«Lettre à Nikola», un documentaire de la réalisatrice d’origine grecque Hara Kaminara, aborde le sujet de l’immigration clandestine avec pudeur et doigté, mêlant une dimension subjective à une portée de documentaire. Voilà ce qui imprègne ce film d’une touche éminemment personnelle.
«Regards croisés des cinéastes femmes du Sud et du Nord», une autre innovation de cette 33e édition des JCC qui veut mettre en valeur la créativité des femmes dans un secteur qui reste dominé par le masculin, un secteur très peu paritaire. Cette nouvelle section a abordé parmi ses thématiques, la question brûlante de l’immigration clandestine sur les bateaux de la mort. Deux regards croisés à travers deux films documentaires projetés pendant les Journées ont traité de ce sujet : «Quand les hommes pleurent», de Yasmine Kassari (Belgique) et «Lettre à Nikolas», de Hara Kaminara (Belgique/Grèce).
Ce dernier film de 50 mn est une sorte de journal de bord d’une future maman, adressé à son enfant encore dans son ventre. Au bord de l’Aquarius, qui a porté secours à 29.523 personnes en Méditerranée entre 2016 et 2018, Hara fait la connaissance de Max, dont elle tombe amoureuse. Max est chef de l’équipe qui réalise les sauvetages des migrants en mer. Ils font quelques voyages ensemble. «Il était une fois un navire orange qui naviguait en Méditerranée. Sa mission était d’aider les personnes en danger qui tentaient de traverser la mer. C’est sur ce bateau que j’ai rencontré ton père», ainsi commence la longue lettre de Hara, photographe professionnelle d’origine grecque partageant son temps entre Marseille et la Belgique, et dont c’est là le premier film.

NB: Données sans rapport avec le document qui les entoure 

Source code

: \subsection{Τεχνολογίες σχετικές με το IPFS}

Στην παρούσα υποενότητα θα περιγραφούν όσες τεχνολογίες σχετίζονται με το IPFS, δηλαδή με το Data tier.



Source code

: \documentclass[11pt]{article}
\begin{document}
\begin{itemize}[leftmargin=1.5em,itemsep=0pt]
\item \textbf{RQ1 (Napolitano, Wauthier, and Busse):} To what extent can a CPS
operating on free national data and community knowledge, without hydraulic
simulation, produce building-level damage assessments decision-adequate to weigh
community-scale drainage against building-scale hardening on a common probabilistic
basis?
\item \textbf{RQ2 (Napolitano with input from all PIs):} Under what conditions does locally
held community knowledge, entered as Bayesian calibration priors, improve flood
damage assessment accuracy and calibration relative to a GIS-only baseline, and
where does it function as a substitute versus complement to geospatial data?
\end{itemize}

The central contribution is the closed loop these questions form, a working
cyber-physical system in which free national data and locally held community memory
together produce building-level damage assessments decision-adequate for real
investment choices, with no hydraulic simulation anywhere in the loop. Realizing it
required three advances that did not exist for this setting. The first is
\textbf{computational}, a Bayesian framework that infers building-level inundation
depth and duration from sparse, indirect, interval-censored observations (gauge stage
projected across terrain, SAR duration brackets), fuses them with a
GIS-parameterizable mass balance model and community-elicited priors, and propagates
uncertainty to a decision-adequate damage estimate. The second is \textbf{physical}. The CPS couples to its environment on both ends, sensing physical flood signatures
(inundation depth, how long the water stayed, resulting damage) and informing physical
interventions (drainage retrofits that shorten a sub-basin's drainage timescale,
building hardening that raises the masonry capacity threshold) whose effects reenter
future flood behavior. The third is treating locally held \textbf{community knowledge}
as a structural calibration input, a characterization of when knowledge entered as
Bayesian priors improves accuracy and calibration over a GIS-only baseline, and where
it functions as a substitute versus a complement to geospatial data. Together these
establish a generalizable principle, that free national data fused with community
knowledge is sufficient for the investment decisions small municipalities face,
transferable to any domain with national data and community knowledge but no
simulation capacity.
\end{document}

Lorsque la vie prend le dessus
Frappée par l’interdiction de circuler infligée au bateau qui perd son drapeau lui permettant d’accoster, condamnée à rester à terre, Hara décide de faire un film. Dans «Lette à Nikola», la portée subjective de l’histoire —la vie personnelle de Hara, ses sentiments, ses peurs, ses colères et ses doutes— se mêle à la dimension documentaire que ses photos et images filmées des migrants en détresse, échappant de justesse à la mort captent. C’est peut-être ce qui donne autant d’originalité et surtout d’empathie et d’humanité à un thème largement abordé par le cinéma, fiction et documentaire confondus.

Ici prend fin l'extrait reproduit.